Two days ago, after waiting for almost three months, we managed to acquire a copy of Mr Šapić’s doctoral dissertation, which was originally requested along with Minister Stefanović’s thesis. A copy of the entire dissertation is available here. Mr Šapić’s thesis is entitled “The Characteristic Activities of Marketing Relations in the Service of the Interests of Individual Consumers”, and was defended in 2012 at the Faculty of Business and Industrial Management of the Union University in Belgrade.
Mr Šapić posted the following (extra-large) tweet on Twitter, also just days ago:
Some individuals have requested my doctoral dissertation. Why would anyone doubt me and believe that I have done something illegal or immoral? If it is because of my physical appearance, tattoos…or athletic career (“because, of course, all athletes are stupid”), then maybe I have also bought my elementary school degree and should justify that, too. I don’t want to justify myself to anyone, and if anyone has any doubts, they should visit the relevant official bodies or any other institution and seek justice from them, I have no problems with it. I have been leading a transparent life for over 20 years now and I have nothing to hide. I have honestly and honourably acquired everything I own and am not ashamed of anything, and I don’t intend to justify myself or roll in the mud that is being deliberately created in our society just because someone puts all of us in the same basket. We’re not all the same!
It is true that we are not all the same. Most people with a PhD worked hard and for many years to get it. Mr Šapić is therefore exactly the same as his predecessor, Minister of Police Nebojša Stefanović: they are both plagiarists. Moreover, Mr Šapić has sunk deeper into the Serbian academic mud than Mr Stefanović, not because of his tattoos or his (indisputably outstanding) athletic career, but because his plagiarism is more serious, more extensive and more shameless than that of Mr Stefanović.

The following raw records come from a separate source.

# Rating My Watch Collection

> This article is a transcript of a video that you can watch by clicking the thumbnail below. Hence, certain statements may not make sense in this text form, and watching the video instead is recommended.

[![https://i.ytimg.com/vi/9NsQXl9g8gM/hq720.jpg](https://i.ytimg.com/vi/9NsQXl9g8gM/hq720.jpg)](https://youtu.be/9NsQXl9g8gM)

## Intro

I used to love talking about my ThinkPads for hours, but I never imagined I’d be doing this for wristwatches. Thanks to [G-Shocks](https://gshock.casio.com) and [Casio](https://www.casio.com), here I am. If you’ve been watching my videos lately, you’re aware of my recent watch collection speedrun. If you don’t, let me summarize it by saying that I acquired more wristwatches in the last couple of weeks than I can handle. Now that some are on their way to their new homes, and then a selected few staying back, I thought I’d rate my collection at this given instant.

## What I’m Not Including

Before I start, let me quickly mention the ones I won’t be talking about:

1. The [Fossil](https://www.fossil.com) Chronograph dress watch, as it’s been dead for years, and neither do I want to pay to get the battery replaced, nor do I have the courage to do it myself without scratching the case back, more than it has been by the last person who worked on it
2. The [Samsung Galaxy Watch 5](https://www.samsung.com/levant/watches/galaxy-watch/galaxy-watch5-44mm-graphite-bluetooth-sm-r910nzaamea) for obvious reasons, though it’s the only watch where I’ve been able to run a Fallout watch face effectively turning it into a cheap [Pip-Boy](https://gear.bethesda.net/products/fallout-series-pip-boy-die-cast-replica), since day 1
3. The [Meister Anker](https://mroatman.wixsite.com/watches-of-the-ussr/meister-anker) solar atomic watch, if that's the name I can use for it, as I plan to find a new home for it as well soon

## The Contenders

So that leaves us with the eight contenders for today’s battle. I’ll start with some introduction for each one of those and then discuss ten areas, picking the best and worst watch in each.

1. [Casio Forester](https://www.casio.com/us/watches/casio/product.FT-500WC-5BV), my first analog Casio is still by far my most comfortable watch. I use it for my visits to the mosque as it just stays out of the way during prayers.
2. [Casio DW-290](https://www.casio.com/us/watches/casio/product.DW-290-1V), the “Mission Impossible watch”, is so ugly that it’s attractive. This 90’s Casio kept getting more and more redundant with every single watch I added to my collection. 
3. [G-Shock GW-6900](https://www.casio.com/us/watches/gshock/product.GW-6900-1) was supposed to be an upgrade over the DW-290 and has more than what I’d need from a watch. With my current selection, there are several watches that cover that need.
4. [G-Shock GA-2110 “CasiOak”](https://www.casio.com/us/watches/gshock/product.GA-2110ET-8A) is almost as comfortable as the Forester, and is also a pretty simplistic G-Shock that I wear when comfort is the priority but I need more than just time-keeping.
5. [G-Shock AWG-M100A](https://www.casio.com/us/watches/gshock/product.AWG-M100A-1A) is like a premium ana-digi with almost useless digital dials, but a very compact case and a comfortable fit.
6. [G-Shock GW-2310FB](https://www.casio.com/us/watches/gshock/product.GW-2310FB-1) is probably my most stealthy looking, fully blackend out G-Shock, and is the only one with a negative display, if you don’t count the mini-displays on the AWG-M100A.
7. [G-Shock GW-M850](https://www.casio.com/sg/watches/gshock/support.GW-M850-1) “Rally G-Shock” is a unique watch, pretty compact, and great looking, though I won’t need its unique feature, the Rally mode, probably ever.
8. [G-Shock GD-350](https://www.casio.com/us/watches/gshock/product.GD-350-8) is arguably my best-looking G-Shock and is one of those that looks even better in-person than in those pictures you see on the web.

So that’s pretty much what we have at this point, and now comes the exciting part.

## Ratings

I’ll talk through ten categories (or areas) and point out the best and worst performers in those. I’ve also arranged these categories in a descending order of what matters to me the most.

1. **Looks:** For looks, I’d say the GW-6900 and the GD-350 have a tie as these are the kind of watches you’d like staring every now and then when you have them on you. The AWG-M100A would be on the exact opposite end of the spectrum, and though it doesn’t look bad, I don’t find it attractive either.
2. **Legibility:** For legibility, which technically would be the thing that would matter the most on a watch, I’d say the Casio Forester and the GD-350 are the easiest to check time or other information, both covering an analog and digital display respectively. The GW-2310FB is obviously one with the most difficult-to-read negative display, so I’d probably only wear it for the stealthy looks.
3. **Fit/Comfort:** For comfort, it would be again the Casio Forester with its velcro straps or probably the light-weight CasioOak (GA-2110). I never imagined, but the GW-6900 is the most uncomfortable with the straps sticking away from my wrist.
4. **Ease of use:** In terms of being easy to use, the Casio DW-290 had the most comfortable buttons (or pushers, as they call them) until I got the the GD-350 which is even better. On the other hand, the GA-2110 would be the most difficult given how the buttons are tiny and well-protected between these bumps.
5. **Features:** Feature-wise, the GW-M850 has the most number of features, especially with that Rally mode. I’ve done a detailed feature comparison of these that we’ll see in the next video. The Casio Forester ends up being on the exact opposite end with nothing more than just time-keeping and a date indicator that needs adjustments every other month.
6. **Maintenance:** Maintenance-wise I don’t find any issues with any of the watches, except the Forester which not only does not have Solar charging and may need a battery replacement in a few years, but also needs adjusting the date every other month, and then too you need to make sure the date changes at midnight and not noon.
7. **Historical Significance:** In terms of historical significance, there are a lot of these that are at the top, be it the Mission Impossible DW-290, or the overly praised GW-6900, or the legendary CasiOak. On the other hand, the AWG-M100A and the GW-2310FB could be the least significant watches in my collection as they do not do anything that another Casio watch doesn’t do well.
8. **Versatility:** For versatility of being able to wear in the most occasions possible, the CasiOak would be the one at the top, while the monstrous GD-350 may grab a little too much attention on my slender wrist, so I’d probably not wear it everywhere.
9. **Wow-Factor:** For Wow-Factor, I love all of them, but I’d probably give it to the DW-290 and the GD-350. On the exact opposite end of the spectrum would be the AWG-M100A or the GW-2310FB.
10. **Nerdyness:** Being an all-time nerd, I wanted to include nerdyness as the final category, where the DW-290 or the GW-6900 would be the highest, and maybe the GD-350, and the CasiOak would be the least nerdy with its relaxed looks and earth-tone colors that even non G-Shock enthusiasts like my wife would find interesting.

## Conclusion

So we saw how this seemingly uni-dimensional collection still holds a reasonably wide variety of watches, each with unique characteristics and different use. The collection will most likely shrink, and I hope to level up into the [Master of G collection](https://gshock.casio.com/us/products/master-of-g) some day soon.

A large chunk of Šapić’s dissertation is a word-for-word translation from English into Serbian of a book by David Jobber and Geoffrey Lancaster, Selling and Sales Management (Harlow: Pearson Education Ltd, 8th ed, 2009 – hereinafter “Jobber and Lancaster”). The book itself is available on the Internet in part via Google Books, the look inside service of Amazon UK, and on the website of an obscure university from the so-called Turkish Republic of North Cyprus. We do not expect readers to take us at our word for the conclusions that follow, but we invite them to open Šapić’s doctoral dissertation and the book by Jobber and Lancaster and to compare the two themselves.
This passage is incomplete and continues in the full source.